[Stored data entries]

§

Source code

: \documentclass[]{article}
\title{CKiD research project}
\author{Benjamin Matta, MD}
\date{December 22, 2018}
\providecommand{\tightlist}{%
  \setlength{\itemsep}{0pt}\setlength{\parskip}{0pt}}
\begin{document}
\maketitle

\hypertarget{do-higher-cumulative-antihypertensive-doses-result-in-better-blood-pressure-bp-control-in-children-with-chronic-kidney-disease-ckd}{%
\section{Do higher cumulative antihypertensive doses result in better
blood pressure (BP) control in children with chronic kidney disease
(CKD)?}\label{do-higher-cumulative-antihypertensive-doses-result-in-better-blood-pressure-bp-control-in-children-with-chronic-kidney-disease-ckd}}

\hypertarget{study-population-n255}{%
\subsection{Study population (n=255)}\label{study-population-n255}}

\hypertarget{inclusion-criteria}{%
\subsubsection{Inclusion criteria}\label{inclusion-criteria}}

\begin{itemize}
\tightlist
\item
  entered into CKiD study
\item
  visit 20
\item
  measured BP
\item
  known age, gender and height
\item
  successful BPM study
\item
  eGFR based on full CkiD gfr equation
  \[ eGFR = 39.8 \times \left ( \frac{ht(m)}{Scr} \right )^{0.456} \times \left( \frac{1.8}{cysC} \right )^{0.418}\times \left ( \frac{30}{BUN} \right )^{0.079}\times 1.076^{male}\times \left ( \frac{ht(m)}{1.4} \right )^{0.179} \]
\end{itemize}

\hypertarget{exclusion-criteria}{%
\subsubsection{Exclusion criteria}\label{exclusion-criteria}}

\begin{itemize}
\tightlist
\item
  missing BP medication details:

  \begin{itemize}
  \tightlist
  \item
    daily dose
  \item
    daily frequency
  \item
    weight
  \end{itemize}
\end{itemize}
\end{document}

§

_AIM OF THE EXERCISE_. Retype all the data exactly, line for line.

_RESPONSE FOR THIS EXERCISE_.
Source code

: \documentclass[]{article}
\title{CKiD research project}
\author{Benjamin Matta, MD}
\date{December 22, 2018}
\providecommand{\tightlist}{%
  \setlength{\itemsep}{0pt}\setlength{\parskip}{0pt}}
\begin{document}
\maketitle

\hypertarget{do-higher-cumulative-antihypertensive-doses-result-in-better-blood-pressure-bp-control-in-children-with-chronic-kidney-disease-ckd}{%
\section{Do higher cumulative antihypertensive doses result in better
blood pressure (BP) control in children with chronic kidney disease
(CKD)?}\label{do-higher-cumulative-antihypertensive-doses-result-in-better-blood-pressure-bp-control-in-children-with-chronic-kidney-disease-ckd}}

\hypertarget{study-population-n255}{%
\subsection{Study population (n=255)}\label{study-population-n255}}

\hypertarget{inclusion-criteria}{%
\subsubsection{Inclusion criteria}\label{inclusion-criteria}}

\begin{itemize}
\tightlist
\item
  entered into CKiD study
\item
  visit 20
\item
  measured BP
\item
  known age, gender and height
\item
  successful BPM study
\item
  eGFR based on full CkiD gfr equation
  \[ eGFR = 39.8 \times \left ( \frac{ht(m)}{Scr} \right )^{0.456} \times \left( \frac{1.8}{cysC} \right )^{0.418}\times \left ( \frac{30}{BUN} \right )^{0.079}\times 1.076^{male}\times \left ( \frac{ht(m)}{1.4} \right )^{0.179} \]
\end{itemize}

\hypertarget{exclusion-criteria}{%
\subsubsection{Exclusion criteria}\label{exclusion-criteria}}

\begin{itemize}
\tightlist
\item
  missing BP medication details:

  \begin{itemize}
  \tightlist
  \item
    daily dose
  \item
    daily frequency
  \item
    weight
  \end{itemize}
\end{itemize}
\end{document}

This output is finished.